TASK PROMPT -> Using the listing below, retype exactly the lines starting at the one with "- Requires understanding" and ending at the one with "Update a user", and include both.

SUPPLIED MATERIAL ->
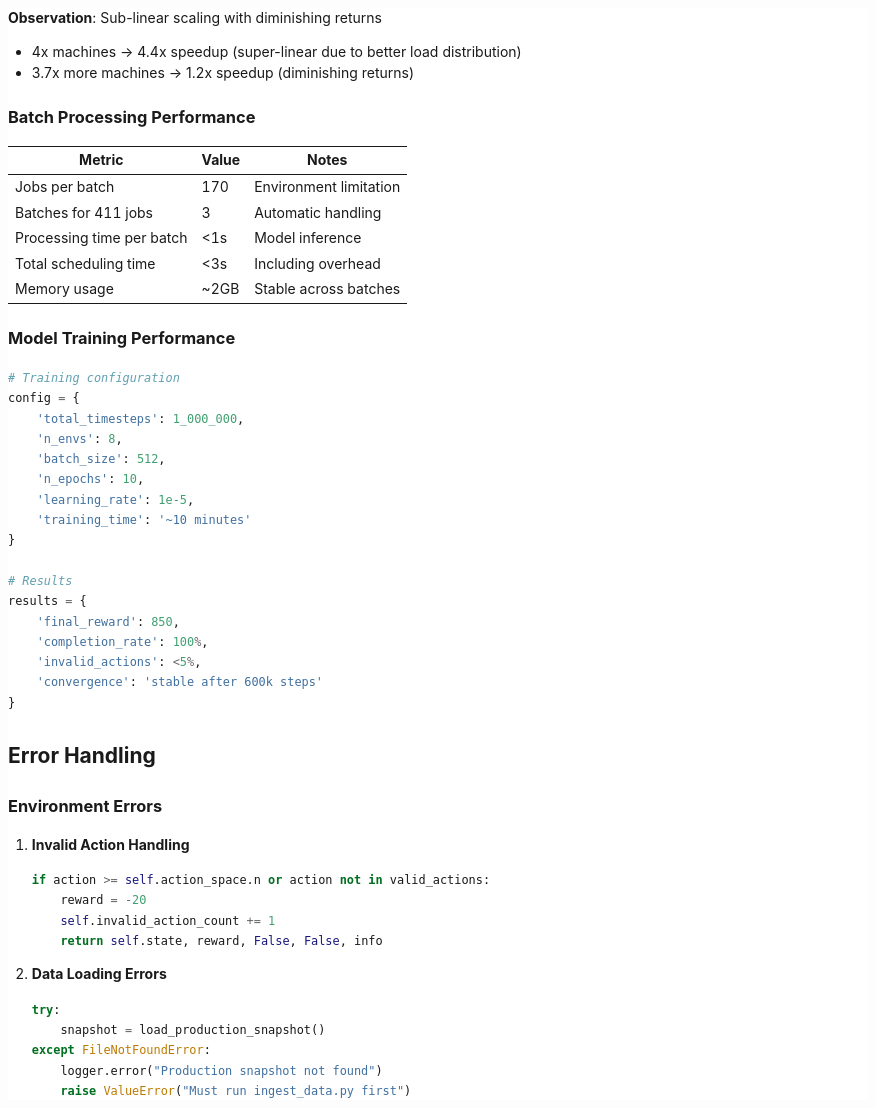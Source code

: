 **Observation**: Sub-linear scaling with diminishing returns
- 4x machines → 4.4x speedup (super-linear due to better load distribution)
- 3.7x more machines → 1.2x speedup (diminishing returns)

### Batch Processing Performance

| Metric | Value | Notes |
|--------|-------|-------|
| Jobs per batch | 170 | Environment limitation |
| Batches for 411 jobs | 3 | Automatic handling |
| Processing time per batch | <1s | Model inference |
| Total scheduling time | <3s | Including overhead |
| Memory usage | ~2GB | Stable across batches |

### Model Training Performance

```python
# Training configuration
config = {
    'total_timesteps': 1_000_000,
    'n_envs': 8,
    'batch_size': 512,
    'n_epochs': 10,
    'learning_rate': 1e-5,
    'training_time': '~10 minutes'
}

# Results
results = {
    'final_reward': 850,
    'completion_rate': 100%,
    'invalid_actions': <5%,
    'convergence': 'stable after 600k steps'
}
```

## Error Handling

### Environment Errors

1. **Invalid Action Handling**
   ```python
   if action >= self.action_space.n or action not in valid_actions:
       reward = -20
       self.invalid_action_count += 1
       return self.state, reward, False, False, info
   ```

2. **Data Loading Errors**
   ```python
   try:
       snapshot = load_production_snapshot()
   except FileNotFoundError:
       logger.error("Production snapshot not found")
       raise ValueError("Must run ingest_data.py first")
   ```

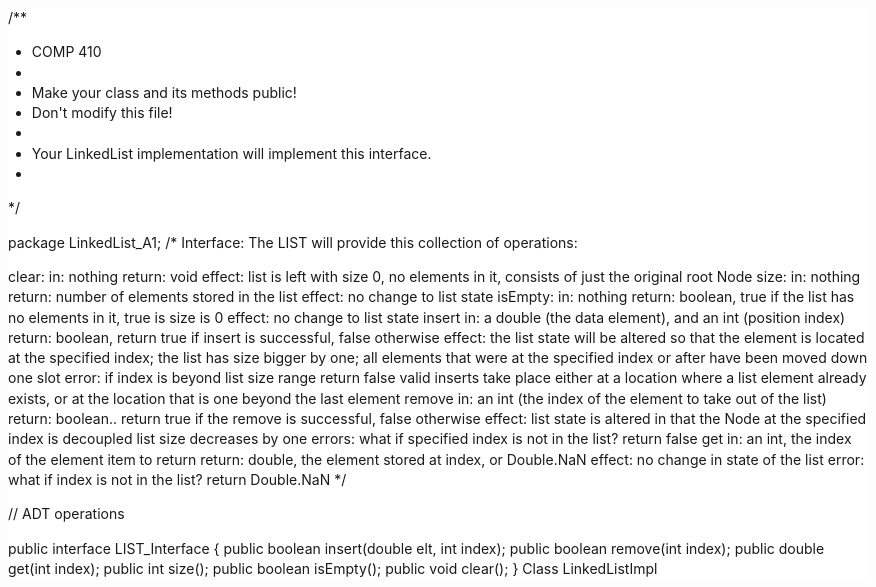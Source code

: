 /**
 * COMP 410
 *
 * Make your class and its methods public!
 * Don't modify this file!
 *
 * Your LinkedList implementation will implement this interface.
 *
*/


package LinkedList_A1;
/*
  Interface: The LIST will provide this collection of operations:

  clear:
    in: nothing
    return: void
    effect: list is left with size 0, no elements in it,
            consists of just the original root Node
  size:
    in: nothing
    return: number of elements stored in the list
    effect: no change to list state
  isEmpty:
    in: nothing
    return: boolean, true if the list has no elements in it, true is size is 0
    effect: no change to list state
  insert
    in: a double (the data element), and an int (position index)
    return: boolean, return true if insert is successful, false otherwise
    effect: the list state will be altered so that the element is located at the
            specified index; the list has size bigger by one; all elements that were
            at the specified index or after have been moved down one slot
    error: if index is beyond list size range return false
           valid inserts take place either at a location where a list element
           already exists, or at the location that is one beyond the last element
  remove
    in: an int (the index of the element to take out of the list)
    return: boolean.. return true if the remove is successful, false otherwise
    effect: list state is altered in that the Node at the specified index is decoupled
            list size decreases by one
    errors: what if specified index is not in the list? return false
  get
    in: an int, the index of the element item to return
    return: double, the element stored at index, or Double.NaN
    effect: no change in state of the list
    error: what if index is not in the list? return Double.NaN
*/

// ADT operations

public interface LIST_Interface {
    public boolean insert(double elt, int index);
    public boolean remove(int index);
    public double get(int index);
    public int size();
    public boolean isEmpty();
    public void clear();
}
Class LinkedListImpl
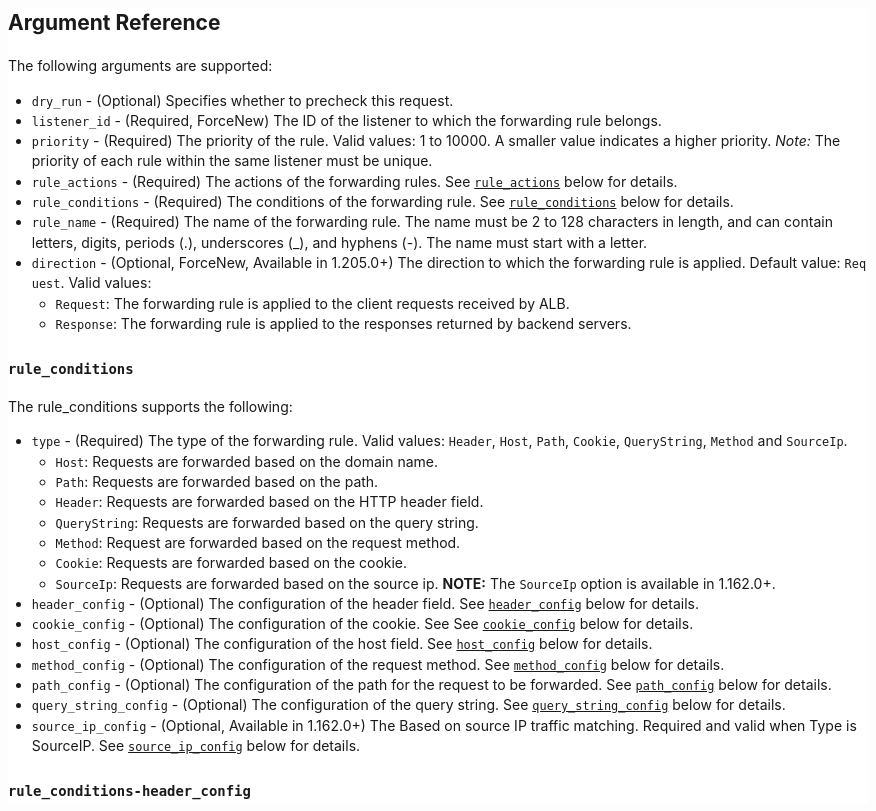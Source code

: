 ## Argument Reference

The following arguments are supported:

* `dry_run` - (Optional) Specifies whether to precheck this request.
* `listener_id` - (Required, ForceNew) The ID of the listener to which the forwarding rule belongs.
* `priority` - (Required) The priority of the rule. Valid values: 1 to 10000. A smaller value indicates a higher priority. **Note*:* The priority of each rule within the same listener must be unique.
* `rule_actions` - (Required) The actions of the forwarding rules. See [`rule_actions`](#rule_actions) below for details.
* `rule_conditions` - (Required) The conditions of the forwarding rule. See [`rule_conditions`](#rule_conditions) below for details.
* `rule_name` - (Required) The name of the forwarding rule. The name must be 2 to 128 characters in length, and can contain letters, digits, periods (.), underscores (_), and hyphens (-). The name must start with a letter.
* `direction` - (Optional, ForceNew, Available in 1.205.0+) The direction to which the forwarding rule is applied. Default value: `Request`. Valid values:
  - `Request`: The forwarding rule is applied to the client requests received by ALB.
  - `Response`: The forwarding rule is applied to the responses returned by backend servers.

### `rule_conditions`

The rule_conditions supports the following: 

* `type` - (Required) The type of the forwarding rule. Valid values: `Header`, `Host`, `Path`,  `Cookie`, `QueryString`, `Method` and `SourceIp`.
  * `Host`: Requests are forwarded based on the domain name. 
  * `Path`: Requests are forwarded based on the path. 
  * `Header`: Requests are forwarded based on the HTTP header field. 
  * `QueryString`: Requests are forwarded based on the query string. 
  * `Method`: Request are forwarded based on the request method. 
  * `Cookie`: Requests are forwarded based on the cookie.
  * `SourceIp`: Requests are forwarded based on the source ip. **NOTE:** The `SourceIp` option is available in 1.162.0+.
* `header_config` - (Optional) The configuration of the header field. See [`header_config`](#rule_conditions-header_config) below for details.
* `cookie_config` - (Optional) The configuration of the cookie. See See [`cookie_config`](#rule_conditions-cookie_config) below for details.
* `host_config` - (Optional) The configuration of the host field. See [`host_config`](#rule_conditions-host_config) below for details.
* `method_config` - (Optional) The configuration of the request method. See [`method_config`](#rule_conditions-method_config) below for details.
* `path_config` - (Optional) The configuration of the path for the request to be forwarded. See [`path_config`](#rule_conditions-path_config) below for details.
* `query_string_config` - (Optional) The configuration of the query string. See [`query_string_config`](#rule_conditions-query_string_config) below for details.
* `source_ip_config` - (Optional, Available in 1.162.0+) The Based on source IP traffic matching. Required and valid when Type is SourceIP. See [`source_ip_config`](#rule_conditions-source_ip_config) below for details.

### `rule_conditions-header_config`
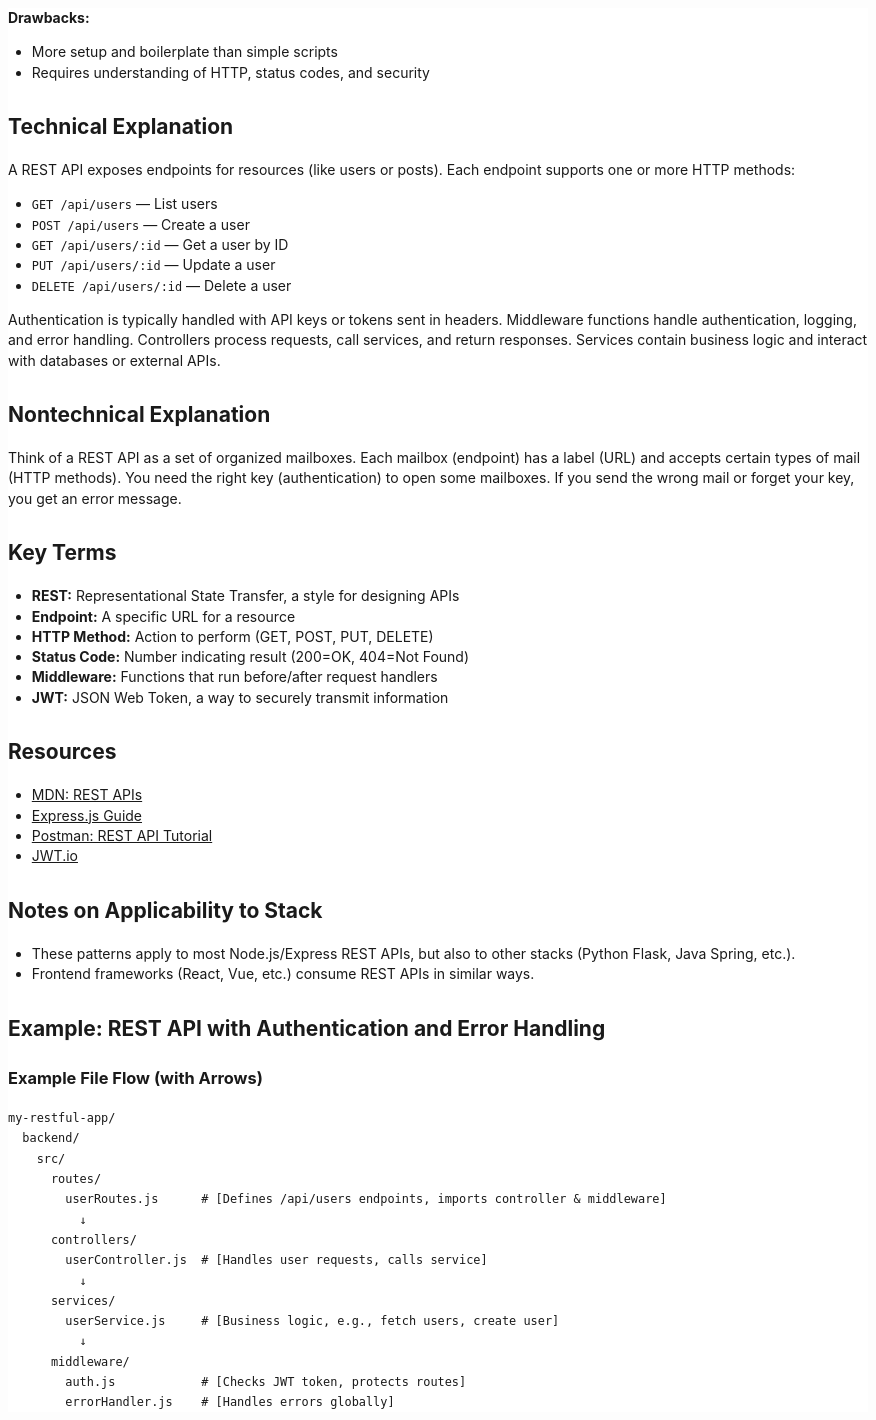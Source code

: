 **Drawbacks:**
- More setup and boilerplate than simple scripts
- Requires understanding of HTTP, status codes, and security

## Technical Explanation
A REST API exposes endpoints for resources (like users or posts). Each endpoint supports one or more HTTP methods:
- `GET /api/users` — List users
- `POST /api/users` — Create a user
- `GET /api/users/:id` — Get a user by ID
- `PUT /api/users/:id` — Update a user
- `DELETE /api/users/:id` — Delete a user

Authentication is typically handled with API keys or tokens sent in headers. Middleware functions handle authentication, logging, and error handling. Controllers process requests, call services, and return responses. Services contain business logic and interact with databases or external APIs.

## Nontechnical Explanation
Think of a REST API as a set of organized mailboxes. Each mailbox (endpoint) has a label (URL) and accepts certain types of mail (HTTP methods). You need the right key (authentication) to open some mailboxes. If you send the wrong mail or forget your key, you get an error message.

## Key Terms
- **REST:** Representational State Transfer, a style for designing APIs
- **Endpoint:** A specific URL for a resource
- **HTTP Method:** Action to perform (GET, POST, PUT, DELETE)
- **Status Code:** Number indicating result (200=OK, 404=Not Found)
- **Middleware:** Functions that run before/after request handlers
- **JWT:** JSON Web Token, a way to securely transmit information

## Resources
- [MDN: REST APIs](https://developer.mozilla.org/en-US/docs/Glossary/REST)
- [Express.js Guide](https://expressjs.com/en/guide/routing.html)
- [Postman: REST API Tutorial](https://learning.postman.com/docs/getting-started/introduction/)
- [JWT.io](https://jwt.io/)

## Notes on Applicability to Stack
- These patterns apply to most Node.js/Express REST APIs, but also to other stacks (Python Flask, Java Spring, etc.).
- Frontend frameworks (React, Vue, etc.) consume REST APIs in similar ways.

## Example: REST API with Authentication and Error Handling

### Example File Flow (with Arrows)
```
my-restful-app/
  backend/
    src/
      routes/
        userRoutes.js      # [Defines /api/users endpoints, imports controller & middleware]
          ↓
      controllers/
        userController.js  # [Handles user requests, calls service]
          ↓
      services/
        userService.js     # [Business logic, e.g., fetch users, create user]
          ↓
      middleware/
        auth.js            # [Checks JWT token, protects routes]
        errorHandler.js    # [Handles errors globally]
```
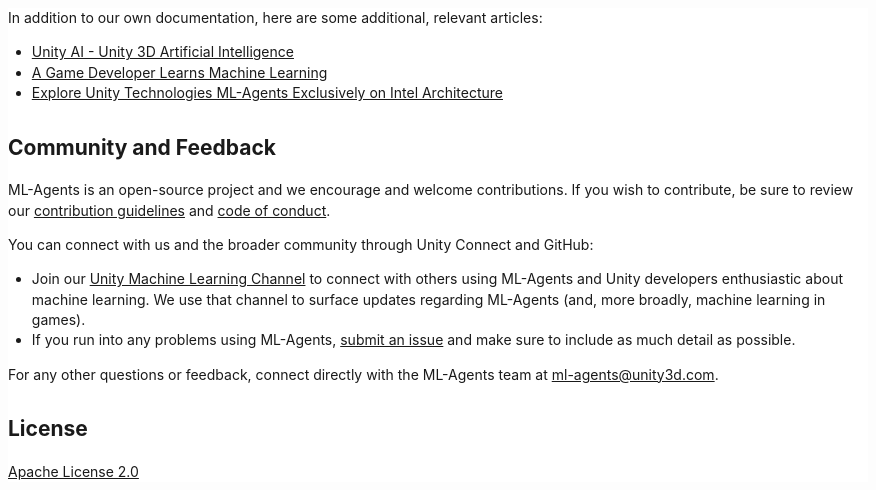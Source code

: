 In addition to our own documentation, here are some additional, relevant articles:
- [Unity AI - Unity 3D Artificial Intelligence](https://www.youtube.com/watch?v=bqsfkGbBU6k)
- [A Game Developer Learns Machine Learning](https://mikecann.co.uk/machine-learning/a-game-developer-learns-machine-learning-intent/)
- [Explore Unity Technologies ML-Agents Exclusively on Intel Architecture](https://software.intel.com/en-us/articles/explore-unity-technologies-ml-agents-exclusively-on-intel-architecture)

## Community and Feedback

ML-Agents is an open-source project and we encourage and welcome contributions.
If you wish to contribute, be sure to review our 
[contribution guidelines](CONTRIBUTING.md) and 
[code of conduct](CODE_OF_CONDUCT.md).

You can connect with us and the broader community
through Unity Connect and GitHub:
* Join our
[Unity Machine Learning Channel](https://connect.unity.com/messages/c/035fba4f88400000)
to connect with others using ML-Agents and Unity developers enthusiastic
about machine learning. We use that channel to surface updates
regarding ML-Agents (and, more broadly, machine learning in games).
* If you run into any problems using ML-Agents, 
[submit an issue](https://github.com/Unity-Technologies/ml-agents/issues) and
make sure to include as much detail as possible.

For any other questions or feedback, connect directly with the ML-Agents
team at ml-agents@unity3d.com.

## License

[Apache License 2.0](LICENSE)
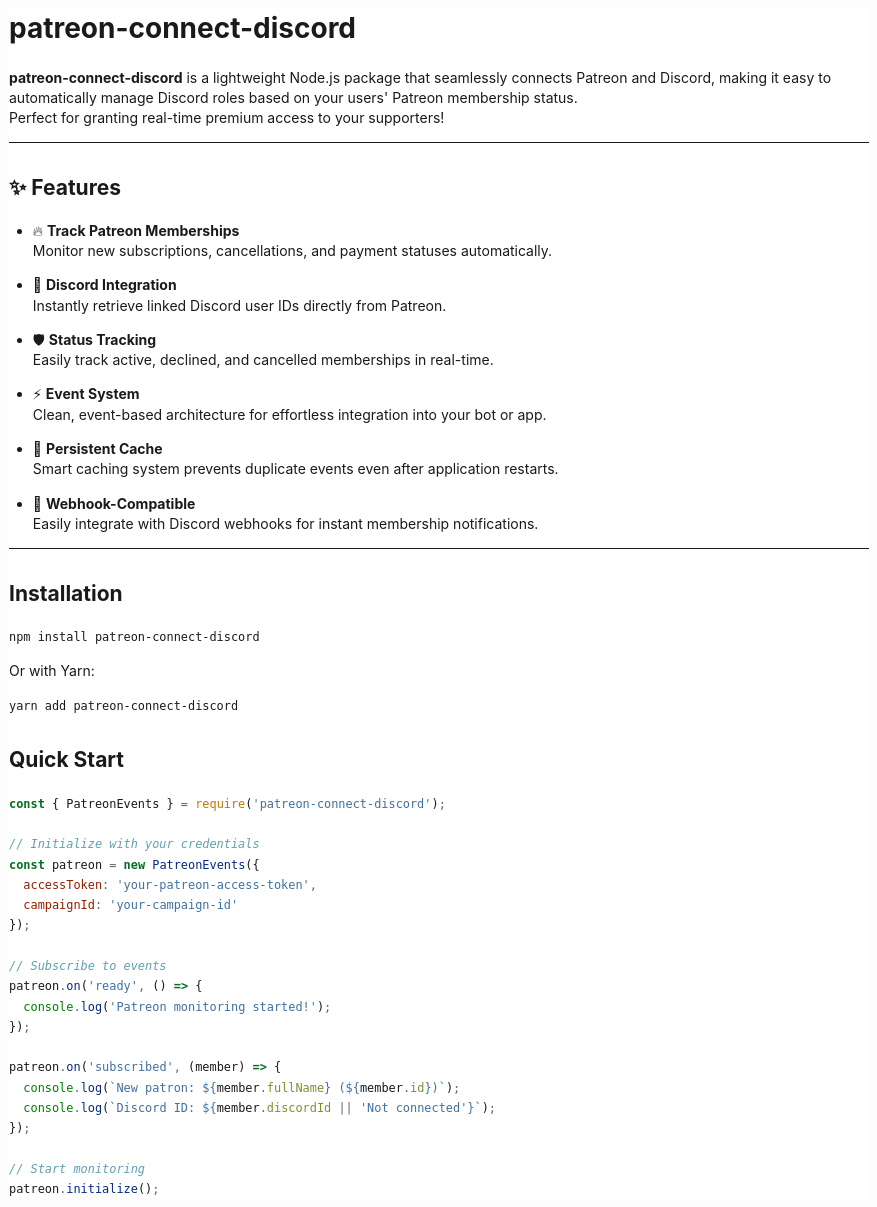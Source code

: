# patreon-connect-discord

**patreon-connect-discord** is a lightweight Node.js package that seamlessly connects Patreon and Discord, making it easy to automatically manage Discord roles based on your users' Patreon membership status.  
Perfect for granting real-time premium access to your supporters!

---

## ✨ Features

- 🔥 **Track Patreon Memberships**  
  Monitor new subscriptions, cancellations, and payment statuses automatically.

- 🔗 **Discord Integration**  
  Instantly retrieve linked Discord user IDs directly from Patreon.

- 🛡️ **Status Tracking**  
  Easily track active, declined, and cancelled memberships in real-time.

- ⚡ **Event System**  
  Clean, event-based architecture for effortless integration into your bot or app.

- 💾 **Persistent Cache**  
  Smart caching system prevents duplicate events even after application restarts.

- 📣 **Webhook-Compatible**  
  Easily integrate with Discord webhooks for instant membership notifications.

---

## Installation

```bash
npm install patreon-connect-discord
```

Or with Yarn:

```bash
yarn add patreon-connect-discord
```

## Quick Start

```javascript
const { PatreonEvents } = require('patreon-connect-discord');

// Initialize with your credentials
const patreon = new PatreonEvents({
  accessToken: 'your-patreon-access-token',
  campaignId: 'your-campaign-id'
});

// Subscribe to events
patreon.on('ready', () => {
  console.log('Patreon monitoring started!');
});

patreon.on('subscribed', (member) => {
  console.log(`New patron: ${member.fullName} (${member.id})`);
  console.log(`Discord ID: ${member.discordId || 'Not connected'}`);
});

// Start monitoring
patreon.initialize();
```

TASK RESPONSE ->
- Requires understanding of HTTP, status codes, and security

## Technical Explanation
A REST API exposes endpoints for resources (like users or posts). Each endpoint supports one or more HTTP methods:
- `GET /api/users` — List users
- `POST /api/users` — Create a user
- `GET /api/users/:id` — Get a user by ID
- `PUT /api/users/:id` — Update a user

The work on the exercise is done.